▶ [WHAT IS REQUIRED]
If a record below holds a picture, drop the picture and restate everything else word for word.

▶ [MATERIAL FOR THIS TASK]
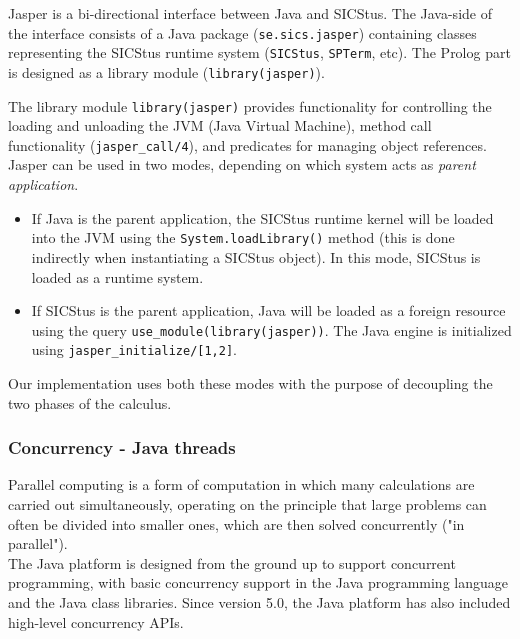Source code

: \documentclass[a4paper, 11pt, oneside]{elsarticle}
\begin{document}
Jasper is a bi-directional interface between Java and SICStus. The Java-side of the interface consists of a Java package (\verb$se.sics.jasper$) containing classes representing the SICStus runtime system (\verb$SICStus$, \verb$SPTerm$, etc). The Prolog part is designed as a library module (\verb$library(jasper)$).

The library module \verb$library(jasper)$  provides functionality for controlling the loading and unloading the JVM (Java Virtual Machine), method call functionality (\verb$jasper_call/4$), and predicates for managing object references.\\

Jasper can be used in two modes, depending on which system acts as \emph{parent application}.
\begin{itemize}
\item If Java is the parent application, the SICStus runtime kernel will be loaded into the JVM using the \verb$System.loadLibrary()$ method (this is done indirectly when instantiating a SICStus object). In this mode, SICStus is loaded as a runtime system.

\item If SICStus is the parent application, Java will be loaded as a foreign resource using the query \verb$use_module(library(jasper))$. The Java engine is initialized using \verb$jasper_initialize/[1,2]$\cite{sicstus_jasper}.
\end{itemize}

Our implementation uses both these modes with the purpose of decoupling the two phases of the calculus.


\subsubsection{Concurrency - Java threads}
Parallel computing is a form of computation in which many calculations are carried out simultaneously, operating on the principle that large problems can often be divided into smaller ones, which are then solved concurrently ("in parallel")\cite{Almasi:1989:HPC:160438}.\\

The Java platform is designed from the ground up to support concurrent programming, with basic concurrency support in the Java programming language and the Java class libraries. Since version 5.0, the Java platform has also included high-level concurrency APIs\cite{oracle_thread}.\\
\end{document}
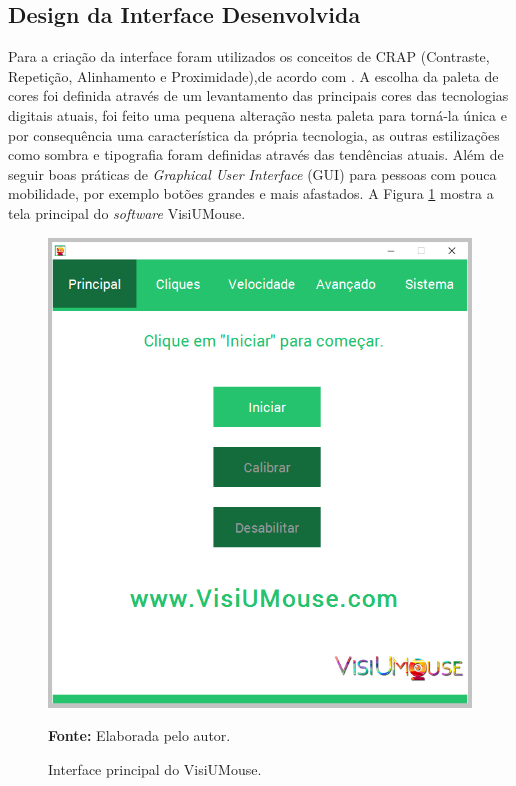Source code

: \subsection{Design da Interface Desenvolvida}\label{Sub:software}
Para a criação da interface foram utilizados os conceitos de CRAP (Contraste, Repetição, Alinhamento e Proximidade),de acordo com . A escolha da paleta de cores foi definida através de um levantamento das principais cores das tecnologias digitais atuais, foi feito uma pequena alteração nesta paleta para torná-la única e por consequência uma característica da própria tecnologia, as outras estilizações como sombra e tipografia foram definidas através das tendências atuais. Além de seguir boas práticas de \textit{Graphical User Interface} (GUI) para pessoas com pouca mobilidade, por exemplo botões grandes e mais afastados. A Figura \ref{fig:interface-tecnologia} mostra a tela principal do \textit{software} VisiUMouse.

\begin{figure}[htbp]
\caption{Interface principal do VisiUMouse.} 
\centering \includegraphics[scale=.5]{img/visiumouse-tela-principal-v216.png}

{\fontsize{11}{11}\selectfont \textbf{Fonte:} Elaborada pelo autor.}
\label{fig:interface-tecnologia}
\end{figure}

▶ [EXERCISE SOLUTION]
Source code

: \documentclass[a4paper, 11pt, oneside]{elsarticle}
\begin{document}
Jasper is a bi-directional interface between Java and SICStus. The Java-side of the interface consists of a Java package (\verb$se.sics.jasper$) containing classes representing the SICStus runtime system (\verb$SICStus$, \verb$SPTerm$, etc). The Prolog part is designed as a library module (\verb$library(jasper)$).

The library module \verb$library(jasper)$  provides functionality for controlling the loading and unloading the JVM (Java Virtual Machine), method call functionality (\verb$jasper_call/4$), and predicates for managing object references.\\

Jasper can be used in two modes, depending on which system acts as \emph{parent application}.
\begin{itemize}
\item If Java is the parent application, the SICStus runtime kernel will be loaded into the JVM using the \verb$System.loadLibrary()$ method (this is done indirectly when instantiating a SICStus object). In this mode, SICStus is loaded as a runtime system.

\item If SICStus is the parent application, Java will be loaded as a foreign resource using the query \verb$use_module(library(jasper))$. The Java engine is initialized using \verb$jasper_initialize/[1,2]$\cite{sicstus_jasper}.
\end{itemize}

Our implementation uses both these modes with the purpose of decoupling the two phases of the calculus.


\subsubsection{Concurrency - Java threads}
Parallel computing is a form of computation in which many calculations are carried out simultaneously, operating on the principle that large problems can often be divided into smaller ones, which are then solved concurrently ("in parallel")\cite{Almasi:1989:HPC:160438}.\\

The Java platform is designed from the ground up to support concurrent programming, with basic concurrency support in the Java programming language and the Java class libraries. Since version 5.0, the Java platform has also included high-level concurrency APIs\cite{oracle_thread}.\\
\end{document}
Source code

: \subsection{Design da Interface Desenvolvida}\label{Sub:software}
Para a criação da interface foram utilizados os conceitos de CRAP (Contraste, Repetição, Alinhamento e Proximidade),de acordo com . A escolha da paleta de cores foi definida através de um levantamento das principais cores das tecnologias digitais atuais, foi feito uma pequena alteração nesta paleta para torná-la única e por consequência uma característica da própria tecnologia, as outras estilizações como sombra e tipografia foram definidas através das tendências atuais. Além de seguir boas práticas de \textit{Graphical User Interface} (GUI) para pessoas com pouca mobilidade, por exemplo botões grandes e mais afastados. A Figura \ref{fig:interface-tecnologia} mostra a tela principal do \textit{software} VisiUMouse.

\begin{figure}[htbp]
\caption{Interface principal do VisiUMouse.} 
\centering \includegraphics[scale=.5]{img/visiumouse-tela-principal-v216.png}

{\fontsize{11}{11}\selectfont \textbf{Fonte:} Elaborada pelo autor.}
\label{fig:interface-tecnologia}
\end{figure}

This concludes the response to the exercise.